Всё это говорится не для того, чтобы нащупать тонкие тематические нити, связывающие Чехова с позднейшими открытиями философии и литературы, но главным образом чтобы подойти к разгадке его огромной популярности во всём мире.
По своему значению для всего литературного и нелитературного мира Чехов стремительно приблизился в наши дни к кумирам русской культуры — Толстому и Достоевскому.
И это несмотря на отсутствие в его творениях зажигающей проповеди, всякой тени учительства. «Буду держаться той рамки,— писал Чехов
А.Н. Плещееву 9 апреля 1889 г.,— которая ближе сердцу и уже испытана людьми, посильнее и умнее меня. Рамки эта — абсолютная свобода человека, свобода от насилия, от предрассудков, невежества, черта, свобода от страстей и проч.»
Современники Чехова спрашивали себя: порок его мышления или неведомая новизна — чеховская принципиальная объективность, терпимость, отрицание всяких «партий» и групп, «фирмы» и «ярлыка» Стремление к «абсолютной свободе» казалось иллюзией и выглядело вызовом общественно-моральной определённости века. Как писатель Чехов выступил без доктрины и даже с внутренним сопротивлением к любому доктринёрству. А век верил в доктрины, и после Толстого и Достоевского иной подход казался странным и неглубоким. Чехов не навязывал никакого постулата, не ставил вечных вопросов. Мало того, он даже не произносил «новых слов», как Тургенев с «нигилизмом» или Гончаров с «обломовщиной». В эвклидовом нравственном пространстве он создавал свою теорию относительности. Это была не относительность нравственной опоры, но относительность самой возможности однозначного суда над поступками героев.
Трудно представить себе Чехова, решившего издавать «Дневник писателя» с попыткой влиять на политическую современность или переписывающего на свой лад «Евангелие». Чехов строил школы, но не преподавал в них. Дело было не в одной личной его скромности, но в отказе от миссии учительства.
Это отнюдь не означало, повторю, зыбкости его нравственного фундамента, но моральная требовательность обращалась им прежде всего на себя в надежде, что так же будет поступать всякий. Во многом, почти во всём Чехов исходил из категории человеческого достоинства и личной чести.
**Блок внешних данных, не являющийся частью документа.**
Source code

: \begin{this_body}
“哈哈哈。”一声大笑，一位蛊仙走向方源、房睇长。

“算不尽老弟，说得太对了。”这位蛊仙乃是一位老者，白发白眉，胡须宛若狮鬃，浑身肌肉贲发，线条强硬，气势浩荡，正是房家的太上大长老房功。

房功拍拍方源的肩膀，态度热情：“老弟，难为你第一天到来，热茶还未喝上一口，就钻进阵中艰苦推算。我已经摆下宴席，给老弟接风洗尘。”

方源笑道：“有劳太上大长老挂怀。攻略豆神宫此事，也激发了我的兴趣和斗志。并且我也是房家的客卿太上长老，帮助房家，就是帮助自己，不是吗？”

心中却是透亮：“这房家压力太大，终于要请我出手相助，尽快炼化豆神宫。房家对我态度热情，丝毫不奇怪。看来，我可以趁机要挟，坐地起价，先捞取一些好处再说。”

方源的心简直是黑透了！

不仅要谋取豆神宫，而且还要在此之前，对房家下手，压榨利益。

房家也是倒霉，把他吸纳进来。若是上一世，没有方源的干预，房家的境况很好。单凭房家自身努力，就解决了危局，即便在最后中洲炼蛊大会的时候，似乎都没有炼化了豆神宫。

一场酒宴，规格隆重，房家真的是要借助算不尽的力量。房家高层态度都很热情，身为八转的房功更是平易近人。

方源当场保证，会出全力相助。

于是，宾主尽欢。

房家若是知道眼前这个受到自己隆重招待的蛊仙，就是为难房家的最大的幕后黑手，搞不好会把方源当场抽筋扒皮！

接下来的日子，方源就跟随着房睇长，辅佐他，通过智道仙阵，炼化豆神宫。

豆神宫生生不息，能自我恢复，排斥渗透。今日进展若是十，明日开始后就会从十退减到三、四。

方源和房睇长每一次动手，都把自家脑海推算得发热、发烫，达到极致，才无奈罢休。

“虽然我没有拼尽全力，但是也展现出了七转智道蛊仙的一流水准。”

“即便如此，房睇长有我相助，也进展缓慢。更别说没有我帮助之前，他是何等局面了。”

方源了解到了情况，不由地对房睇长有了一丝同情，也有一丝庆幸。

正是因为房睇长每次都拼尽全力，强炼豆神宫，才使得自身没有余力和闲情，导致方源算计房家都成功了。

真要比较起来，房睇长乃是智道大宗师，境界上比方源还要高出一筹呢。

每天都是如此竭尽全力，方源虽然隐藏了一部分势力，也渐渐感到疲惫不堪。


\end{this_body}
Не нова мысль (её любил повторять, в частности, С.Я. Маршак), что русская классическая литература знала две поры подъёма: время Пушкина и Лермонтова — эпоху чести, время Достоевского и Толстого — эпоху совести.
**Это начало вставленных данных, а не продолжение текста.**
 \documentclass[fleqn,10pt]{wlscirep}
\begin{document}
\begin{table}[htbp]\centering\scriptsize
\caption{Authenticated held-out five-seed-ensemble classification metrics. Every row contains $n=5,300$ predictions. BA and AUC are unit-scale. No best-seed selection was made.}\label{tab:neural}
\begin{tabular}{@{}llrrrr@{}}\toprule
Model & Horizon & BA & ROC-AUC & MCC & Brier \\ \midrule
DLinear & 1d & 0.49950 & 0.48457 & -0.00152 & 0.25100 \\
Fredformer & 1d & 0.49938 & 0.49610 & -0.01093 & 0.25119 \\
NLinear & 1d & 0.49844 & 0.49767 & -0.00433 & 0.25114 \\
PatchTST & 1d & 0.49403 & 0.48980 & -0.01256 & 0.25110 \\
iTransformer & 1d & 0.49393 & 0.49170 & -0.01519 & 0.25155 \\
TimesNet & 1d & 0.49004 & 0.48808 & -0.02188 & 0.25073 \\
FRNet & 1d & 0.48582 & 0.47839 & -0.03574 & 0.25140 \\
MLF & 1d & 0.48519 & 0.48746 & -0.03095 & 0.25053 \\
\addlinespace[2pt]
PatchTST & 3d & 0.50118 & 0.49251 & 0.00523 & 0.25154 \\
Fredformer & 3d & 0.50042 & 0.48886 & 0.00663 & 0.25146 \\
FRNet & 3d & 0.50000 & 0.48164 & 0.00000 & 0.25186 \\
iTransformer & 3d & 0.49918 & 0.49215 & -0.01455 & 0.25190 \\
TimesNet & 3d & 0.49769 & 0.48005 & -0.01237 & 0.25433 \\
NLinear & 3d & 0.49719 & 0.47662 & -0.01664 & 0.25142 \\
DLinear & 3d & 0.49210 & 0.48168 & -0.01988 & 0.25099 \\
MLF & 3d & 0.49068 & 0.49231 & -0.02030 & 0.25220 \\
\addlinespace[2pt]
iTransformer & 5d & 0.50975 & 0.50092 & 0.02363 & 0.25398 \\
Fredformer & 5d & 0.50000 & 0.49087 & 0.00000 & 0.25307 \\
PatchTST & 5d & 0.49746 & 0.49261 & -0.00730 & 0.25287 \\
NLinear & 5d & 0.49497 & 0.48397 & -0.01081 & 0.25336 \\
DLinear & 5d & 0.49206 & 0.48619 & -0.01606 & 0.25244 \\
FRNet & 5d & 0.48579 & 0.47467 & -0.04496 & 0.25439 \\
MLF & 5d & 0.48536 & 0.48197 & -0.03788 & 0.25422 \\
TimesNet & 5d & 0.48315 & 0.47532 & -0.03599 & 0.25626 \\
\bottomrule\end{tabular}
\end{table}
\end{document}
На первый взгляд честь по сравнению с совестью — нечто внешнее, отмечающее черту сословия, охраняющее достоинство дворянства или офицерства как некой касты, замкнутого сословия. Дуэль решала спор, смывала кровью оскорбление, ставя участников поединка на грань смерти. Тот, кто из робости или малодушия отказывался от дуэли, терял честь. У Сильвио из «Выстрела» или Печорина это было в крови. Но государство, сообщество более могучее, стоявшее над сословиями, дуэли преследовало. Значит, в этой гордости сословия была гарантия личного достоинства, защита индивидуальности ценою жизни, порука её безусловной порядочности.